Saved data entries
*** Begin section ***
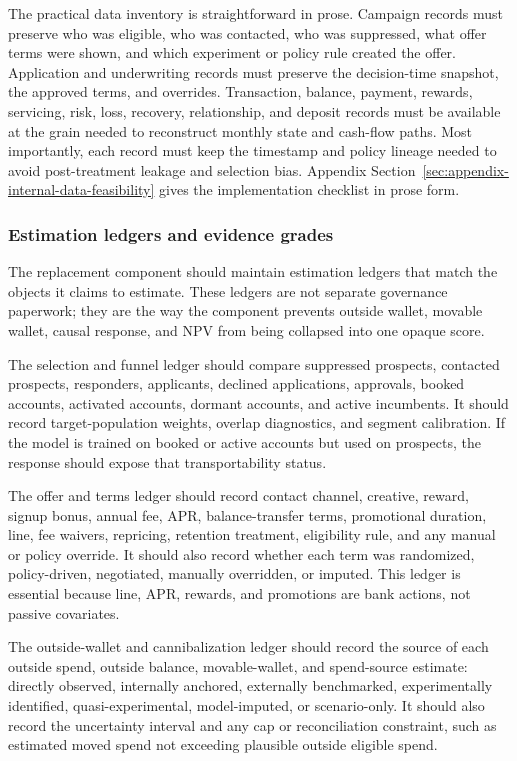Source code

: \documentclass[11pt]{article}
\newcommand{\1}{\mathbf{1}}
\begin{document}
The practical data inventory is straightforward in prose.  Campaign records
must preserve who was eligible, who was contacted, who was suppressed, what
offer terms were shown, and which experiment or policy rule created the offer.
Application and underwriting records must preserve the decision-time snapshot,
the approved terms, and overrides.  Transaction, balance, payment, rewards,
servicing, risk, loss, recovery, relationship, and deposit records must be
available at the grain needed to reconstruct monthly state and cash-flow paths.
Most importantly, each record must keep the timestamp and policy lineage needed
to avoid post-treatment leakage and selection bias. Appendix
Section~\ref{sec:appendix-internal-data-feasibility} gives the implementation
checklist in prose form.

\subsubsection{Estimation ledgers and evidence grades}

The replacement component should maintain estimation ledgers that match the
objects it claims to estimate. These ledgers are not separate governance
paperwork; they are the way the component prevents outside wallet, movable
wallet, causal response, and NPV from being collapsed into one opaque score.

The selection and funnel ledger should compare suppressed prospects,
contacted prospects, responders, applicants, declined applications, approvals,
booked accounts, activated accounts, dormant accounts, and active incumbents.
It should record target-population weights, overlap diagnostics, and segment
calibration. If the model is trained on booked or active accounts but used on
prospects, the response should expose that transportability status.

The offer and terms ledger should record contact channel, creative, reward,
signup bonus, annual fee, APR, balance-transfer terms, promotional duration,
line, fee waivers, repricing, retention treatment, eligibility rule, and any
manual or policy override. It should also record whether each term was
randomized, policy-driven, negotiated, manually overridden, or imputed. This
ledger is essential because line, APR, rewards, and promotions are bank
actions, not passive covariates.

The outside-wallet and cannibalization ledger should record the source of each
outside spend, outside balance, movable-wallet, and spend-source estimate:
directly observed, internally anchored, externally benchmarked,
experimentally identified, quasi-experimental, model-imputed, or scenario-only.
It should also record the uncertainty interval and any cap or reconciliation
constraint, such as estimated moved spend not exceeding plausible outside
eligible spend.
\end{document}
*** End section ***
*** Begin section ***
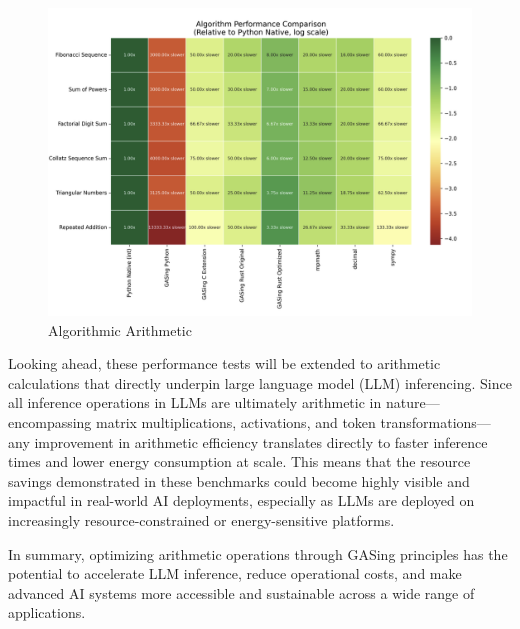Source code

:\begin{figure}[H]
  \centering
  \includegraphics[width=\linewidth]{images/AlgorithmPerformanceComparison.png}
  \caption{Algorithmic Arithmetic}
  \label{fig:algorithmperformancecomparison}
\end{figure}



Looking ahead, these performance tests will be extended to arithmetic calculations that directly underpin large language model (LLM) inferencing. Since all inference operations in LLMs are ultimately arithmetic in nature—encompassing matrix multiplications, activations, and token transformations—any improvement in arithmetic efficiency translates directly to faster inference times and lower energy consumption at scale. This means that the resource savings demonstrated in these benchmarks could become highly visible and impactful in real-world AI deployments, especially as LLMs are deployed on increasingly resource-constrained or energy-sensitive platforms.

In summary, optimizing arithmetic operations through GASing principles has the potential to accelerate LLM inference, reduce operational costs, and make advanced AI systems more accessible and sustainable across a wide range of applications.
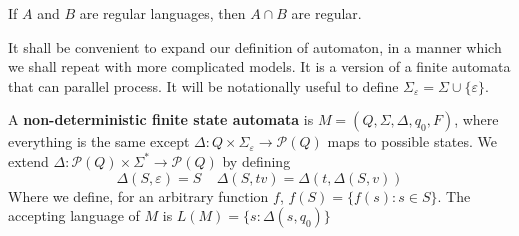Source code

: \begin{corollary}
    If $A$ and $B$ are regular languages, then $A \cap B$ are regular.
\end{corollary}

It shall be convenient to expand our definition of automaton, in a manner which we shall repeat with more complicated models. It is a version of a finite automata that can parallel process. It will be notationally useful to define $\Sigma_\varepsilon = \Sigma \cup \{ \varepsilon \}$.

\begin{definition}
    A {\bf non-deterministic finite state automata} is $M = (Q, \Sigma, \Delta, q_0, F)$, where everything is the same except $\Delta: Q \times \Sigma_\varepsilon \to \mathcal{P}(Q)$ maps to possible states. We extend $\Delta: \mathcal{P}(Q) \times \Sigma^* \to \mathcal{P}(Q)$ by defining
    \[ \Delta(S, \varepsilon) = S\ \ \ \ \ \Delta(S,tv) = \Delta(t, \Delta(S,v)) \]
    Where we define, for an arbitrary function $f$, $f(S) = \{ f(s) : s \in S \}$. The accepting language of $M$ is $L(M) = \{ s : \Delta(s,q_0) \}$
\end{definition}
*** End section ***
*** Begin section ***
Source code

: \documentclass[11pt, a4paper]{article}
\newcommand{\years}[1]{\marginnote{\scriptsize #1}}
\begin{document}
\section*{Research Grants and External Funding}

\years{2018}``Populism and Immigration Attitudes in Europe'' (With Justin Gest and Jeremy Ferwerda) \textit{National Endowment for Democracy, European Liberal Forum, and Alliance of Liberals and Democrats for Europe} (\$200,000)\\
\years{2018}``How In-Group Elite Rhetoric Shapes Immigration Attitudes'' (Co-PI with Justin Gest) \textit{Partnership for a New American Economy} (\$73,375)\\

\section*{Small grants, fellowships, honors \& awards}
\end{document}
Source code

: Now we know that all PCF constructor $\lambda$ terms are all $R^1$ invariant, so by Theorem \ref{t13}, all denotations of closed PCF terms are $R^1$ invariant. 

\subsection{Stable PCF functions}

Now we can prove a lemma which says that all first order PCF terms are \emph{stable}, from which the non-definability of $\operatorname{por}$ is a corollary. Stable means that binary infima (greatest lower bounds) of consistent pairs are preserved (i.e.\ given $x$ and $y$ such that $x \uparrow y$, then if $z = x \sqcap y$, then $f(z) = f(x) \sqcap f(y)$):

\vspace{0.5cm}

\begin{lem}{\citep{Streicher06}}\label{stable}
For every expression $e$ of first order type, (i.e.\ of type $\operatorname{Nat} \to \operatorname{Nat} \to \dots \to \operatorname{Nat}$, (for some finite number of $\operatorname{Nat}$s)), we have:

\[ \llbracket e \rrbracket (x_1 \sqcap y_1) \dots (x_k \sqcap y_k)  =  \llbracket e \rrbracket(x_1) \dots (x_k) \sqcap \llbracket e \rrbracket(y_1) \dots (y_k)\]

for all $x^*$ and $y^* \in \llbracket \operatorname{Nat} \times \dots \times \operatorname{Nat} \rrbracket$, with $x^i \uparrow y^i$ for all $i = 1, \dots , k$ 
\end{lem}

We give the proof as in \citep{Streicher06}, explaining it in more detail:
*** End section ***
YOUR ASSIGNMENT:
Among the entries above, locate the lines containing "offer terms were" and "servicing, risk, loss, recovery, relationship, and", and transcribe exactly those two lines and all lines between.

WRITTEN SOLUTION:
offer terms were shown, and which experiment or policy rule created the offer.
Application and underwriting records must preserve the decision-time snapshot,
the approved terms, and overrides.  Transaction, balance, payment, rewards,
servicing, risk, loss, recovery, relationship, and deposit records must be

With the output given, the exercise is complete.